70-year old Japanese billionaire founder of Uniqlo, Yanai Tadashi, said he prefers to be succeeded by a woman, in a move he foresees will bode better for the region’s largest retailer.

«The job is more suitable for a woman,» said Yanai Tadashi, president and founder of Fast Retailing, which owns Uniqlo as one of its subsidiaries, in a «Bloomberg» report. «They are persevering, detailed oriented and have an aesthetic sense.»

In addition to succeeding the throne, Yanai also highlighted ambitions to increase the female ratio of senior executives to more than half after reaching 30 percent of management positions last year.  

On the prospects of Maki Akida, an 18-year female veteran powerhouse that managed stores in Japan and China, becoming the successor, Yanai said «It’s a possibility.»

ESG For Profits

Yanai’s expresses his commitments to not only more females in senior positions but also the development of youth and supporting workers in emerging markets.

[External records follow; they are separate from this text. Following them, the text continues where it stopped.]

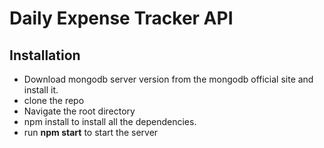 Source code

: # Daily Expense Tracker API

## Installation
- Download mongodb server version from the mongodb official site and install it.
- clone the repo
- Navigate the root directory 
- npm install to install all the dependencies.
- run <b>npm start</b> to start the server
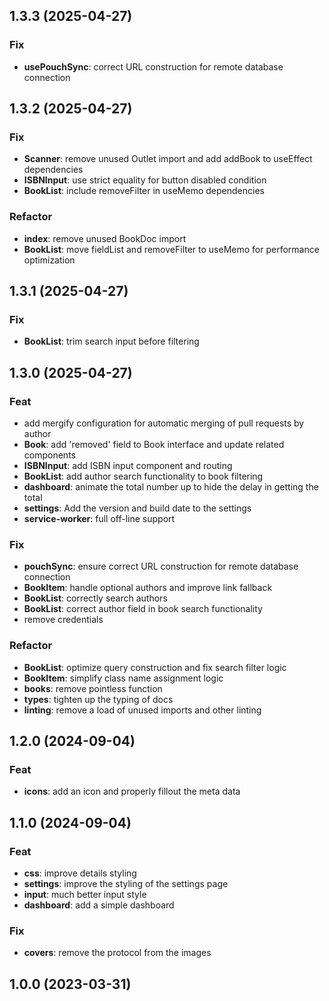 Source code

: ## 1.3.3 (2025-04-27)

### Fix

- **usePouchSync**: correct URL construction for remote database connection

## 1.3.2 (2025-04-27)

### Fix

- **Scanner**: remove unused Outlet import and add addBook to useEffect dependencies
- **ISBNInput**: use strict equality for button disabled condition
- **BookList**: include removeFilter in useMemo dependencies

### Refactor

- **index**: remove unused BookDoc import
- **BookList**: move fieldList and removeFilter to useMemo for performance optimization

## 1.3.1 (2025-04-27)

### Fix

- **BookList**: trim search input before filtering

## 1.3.0 (2025-04-27)

### Feat

- add mergify configuration for automatic merging of pull requests by author
- **Book**: add 'removed' field to Book interface and update related components
- **ISBNInput**: add ISBN input component and routing
- **BookList**: add author search functionality to book filtering
- **dashboard**: animate the total number up to hide the delay in getting the total
- **settings**: Add the version and build date to the settings
- **service-worker**: full off-line support

### Fix

- **pouchSync**: ensure correct URL construction for remote database connection
- **BookItem**: handle optional authors and improve link fallback
- **BookList**: correctly search authors
- **BookList**: correct author field in book search functionality
- remove credentials

### Refactor

- **BookList**: optimize query construction and fix search filter logic
- **BookItem**: simplify class name assignment logic
- **books**: remove pointless function
- **types**: tighten up the typing of docs
- **linting**: remove a load of unused imports and other linting

## 1.2.0 (2024-09-04)

### Feat

- **icons**: add an icon and properly fillout the meta data

## 1.1.0 (2024-09-04)

### Feat

- **css**: improve details styling
- **settings**: improve the styling of the settings page
- **input**: much better input style
- **dashboard**: add a simple dashboard

### Fix

- **covers**: remove the protocol from the images

## 1.0.0 (2023-03-31)
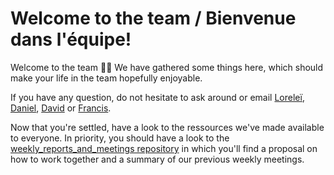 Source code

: # Welcome to the team / Bienvenue dans l'équipe!

Welcome to the team :tada::tada: We have gathered some things here, which should make your life in the team hopefully enjoyable.

If you have any question, do not hesitate to ask around or email [Loreleï](http://www.umr-marbec.fr/guery-lorelei.html), [Daniel](http://www.umr-marbec.fr/gaertner-daniel.html), [David](http://www.umr-marbec.fr/kaplan-david.html) or [Francis](http://www.umr-marbec.fr/marsac-francis.html).

Now that you're settled, have a look to the ressources we've made available to everyone. In priority, you should have a look to the [weekly_reports_and_meetings repository](https://github.com/LGuery/teamwork_monitoring/tree/master/meetings) in which you'll find a proposal on how to work together and a summary of our previous weekly meetings.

Yet despite the ESG-oriented nature of these remarks, he does not wax lyrical about Fast Retailing’s ethical superiority but rather how such moves are aligned to business needs.

«We’re in the business of selling clothes – it’s not so good that we’re old,» he said, on youth. 

And on worker support, the firm will invest $1.8 million in a partnership with the International Labour Organisation (ILO), a United Nations arm, to support factory workers in Indonesia. The ILO will continue exploring ways for Fast Retailing to improve worker protection in other countries where it has contract factories.

«If we expand in a place where incomes are not growing, we cannot sell clothes,» Yanai said, highlighting Southeast Asia as a key growth market for the firm.